Savor the irony: Locker accuses me of "idealism" yet believes in 
mystical claptrap like "the objective laws of history" -- and that
these laws are "on our side" no less!  Yes, Virginia, this worker's
paradise will not result from thoughtful planning and political
organizing, but is the inevitable result of the "molten hot objective
laws of history" which are ON OUR SIDE.  At the same time that he
talks about dictatorship and concedes the necessity for the ruthless
suppression of the enemies of the new state, he denies that this will
be accomplished by authoritarian military and police bodies.  How
will it be accomplished?  By "the general armed working class, organized
in workers councils and militias" which will spontaneously organize as
a result of the workers "acting in their own interests" -- these
being the common interests they don't have, because we have already
learned that "popular consensus is an illusion."  

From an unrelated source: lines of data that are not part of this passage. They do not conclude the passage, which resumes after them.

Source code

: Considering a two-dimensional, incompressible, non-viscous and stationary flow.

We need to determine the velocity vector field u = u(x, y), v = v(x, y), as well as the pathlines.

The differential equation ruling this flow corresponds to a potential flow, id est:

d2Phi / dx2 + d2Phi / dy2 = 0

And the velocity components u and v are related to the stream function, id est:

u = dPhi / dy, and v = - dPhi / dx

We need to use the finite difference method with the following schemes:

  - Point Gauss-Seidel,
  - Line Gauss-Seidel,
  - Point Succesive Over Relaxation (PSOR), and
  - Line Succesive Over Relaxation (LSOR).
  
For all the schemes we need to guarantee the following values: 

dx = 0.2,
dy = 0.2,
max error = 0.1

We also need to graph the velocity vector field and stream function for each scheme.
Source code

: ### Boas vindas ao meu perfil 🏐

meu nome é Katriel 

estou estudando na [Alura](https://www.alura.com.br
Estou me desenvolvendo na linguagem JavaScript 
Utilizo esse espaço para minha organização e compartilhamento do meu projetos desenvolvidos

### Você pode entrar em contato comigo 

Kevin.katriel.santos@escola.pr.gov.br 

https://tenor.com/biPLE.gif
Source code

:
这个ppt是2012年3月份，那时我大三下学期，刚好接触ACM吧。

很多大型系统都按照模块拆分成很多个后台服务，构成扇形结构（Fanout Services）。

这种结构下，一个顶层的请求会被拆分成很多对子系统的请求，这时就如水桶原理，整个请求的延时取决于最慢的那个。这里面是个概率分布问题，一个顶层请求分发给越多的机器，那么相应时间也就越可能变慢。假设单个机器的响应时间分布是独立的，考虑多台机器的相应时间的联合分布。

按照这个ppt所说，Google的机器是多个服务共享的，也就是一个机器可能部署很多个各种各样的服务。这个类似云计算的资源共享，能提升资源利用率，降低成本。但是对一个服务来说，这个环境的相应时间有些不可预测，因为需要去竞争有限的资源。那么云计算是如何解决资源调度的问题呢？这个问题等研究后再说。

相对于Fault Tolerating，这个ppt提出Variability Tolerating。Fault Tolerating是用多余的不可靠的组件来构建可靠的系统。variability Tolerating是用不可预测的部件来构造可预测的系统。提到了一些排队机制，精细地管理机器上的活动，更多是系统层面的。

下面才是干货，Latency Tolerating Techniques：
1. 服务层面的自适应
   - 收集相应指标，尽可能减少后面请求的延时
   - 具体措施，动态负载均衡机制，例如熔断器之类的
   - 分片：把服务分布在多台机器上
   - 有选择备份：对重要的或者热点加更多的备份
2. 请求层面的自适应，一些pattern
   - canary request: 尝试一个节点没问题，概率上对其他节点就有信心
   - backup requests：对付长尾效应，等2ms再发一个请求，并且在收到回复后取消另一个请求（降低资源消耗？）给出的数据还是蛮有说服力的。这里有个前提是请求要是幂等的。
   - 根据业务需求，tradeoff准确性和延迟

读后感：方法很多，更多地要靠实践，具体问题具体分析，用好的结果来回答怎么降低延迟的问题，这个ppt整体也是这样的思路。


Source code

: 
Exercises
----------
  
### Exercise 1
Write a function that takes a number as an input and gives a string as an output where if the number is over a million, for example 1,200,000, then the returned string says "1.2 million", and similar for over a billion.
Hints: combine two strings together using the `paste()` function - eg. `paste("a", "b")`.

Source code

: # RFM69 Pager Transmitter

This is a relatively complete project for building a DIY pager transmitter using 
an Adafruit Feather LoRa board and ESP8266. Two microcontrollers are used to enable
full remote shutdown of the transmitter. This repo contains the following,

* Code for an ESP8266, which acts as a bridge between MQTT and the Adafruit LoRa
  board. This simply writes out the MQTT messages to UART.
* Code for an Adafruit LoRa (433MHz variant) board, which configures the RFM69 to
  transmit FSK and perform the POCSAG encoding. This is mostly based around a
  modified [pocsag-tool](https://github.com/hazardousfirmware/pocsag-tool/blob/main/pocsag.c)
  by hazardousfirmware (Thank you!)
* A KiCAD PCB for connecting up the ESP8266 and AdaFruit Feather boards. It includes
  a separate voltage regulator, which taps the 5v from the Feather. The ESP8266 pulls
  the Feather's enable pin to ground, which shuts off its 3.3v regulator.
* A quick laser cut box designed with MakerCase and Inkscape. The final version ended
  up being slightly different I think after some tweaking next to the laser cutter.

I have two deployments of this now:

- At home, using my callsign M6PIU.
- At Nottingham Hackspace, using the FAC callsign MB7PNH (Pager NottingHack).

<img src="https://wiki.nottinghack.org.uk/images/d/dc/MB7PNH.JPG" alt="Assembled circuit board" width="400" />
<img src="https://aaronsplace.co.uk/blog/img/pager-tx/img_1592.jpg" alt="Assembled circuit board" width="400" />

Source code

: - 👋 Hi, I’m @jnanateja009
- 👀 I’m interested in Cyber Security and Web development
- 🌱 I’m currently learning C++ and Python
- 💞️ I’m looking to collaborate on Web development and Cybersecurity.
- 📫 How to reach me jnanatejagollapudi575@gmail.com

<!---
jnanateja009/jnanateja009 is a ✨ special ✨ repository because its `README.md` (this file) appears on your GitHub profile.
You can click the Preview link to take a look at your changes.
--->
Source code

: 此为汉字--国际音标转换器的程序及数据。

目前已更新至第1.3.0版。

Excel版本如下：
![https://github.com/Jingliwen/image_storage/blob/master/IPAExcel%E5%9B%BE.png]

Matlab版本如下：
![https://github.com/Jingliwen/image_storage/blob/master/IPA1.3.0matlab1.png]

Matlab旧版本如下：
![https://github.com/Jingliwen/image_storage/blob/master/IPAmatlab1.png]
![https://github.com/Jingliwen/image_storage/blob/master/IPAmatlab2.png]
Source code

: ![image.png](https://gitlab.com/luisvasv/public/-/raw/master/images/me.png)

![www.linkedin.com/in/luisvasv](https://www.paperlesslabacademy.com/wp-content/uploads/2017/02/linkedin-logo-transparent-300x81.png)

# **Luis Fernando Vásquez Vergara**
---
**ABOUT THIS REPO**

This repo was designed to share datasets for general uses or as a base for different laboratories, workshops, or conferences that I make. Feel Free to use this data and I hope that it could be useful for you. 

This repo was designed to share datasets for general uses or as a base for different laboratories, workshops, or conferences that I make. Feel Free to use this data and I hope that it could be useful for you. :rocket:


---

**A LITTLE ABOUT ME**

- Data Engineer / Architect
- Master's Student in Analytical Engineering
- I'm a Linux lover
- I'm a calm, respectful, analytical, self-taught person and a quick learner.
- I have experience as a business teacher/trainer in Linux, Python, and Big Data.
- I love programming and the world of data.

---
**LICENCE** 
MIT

When I attempt to discuss constitutional rights intended to protect
individuals from the state, he dismisses these as "mere ideas" which
are "not important to a marxist analysis" because "the objective forces
determine how I will act."  Dear me, it seems we're back to the
molten hot laws of history.

As long as we're discussing history, perhaps history has something
to say about the practical consequences of this kind of UTOPIAN
drivel?  Listen very carefully, Philip.  "Kronstadt...the post-
revolutionary Constituent Assembly...the Cheka..."  Can you hear
history whispering to you?  All of this idealistic talk has been
heard before.  It didn't work out that way.  What's changed?  Why 
should things be different?  Take a lesson from history.  I
believe it was Marx who used the phrase "old crap in new form"
to describe phony socialisms -- which certainly describes authoritarian
police states like the early U.S.S.R.  In this spirit I now coin a
new phrase to describe Locker's tired utopian cliches: old crap in
old form.

And Mr. Locker, when you're considering the American revolution as
a parallel, consider the fact that this spontaneous revolution
wasn't at all spontaneous, was formally planned in fact, was
accompanied by much debate and policy formulation, and resulted in
the continued slavery and oppression of blacks, indians, women, and
poor whites -- in other words, most of the population.  All of the
hard won civil rights (with the exception of physical freedom for
the slaves) which have since transformed this country came not
>from revolution, but from popular democratic struggle (however
tumultuous, unconventional, or illegal its *tactical* means).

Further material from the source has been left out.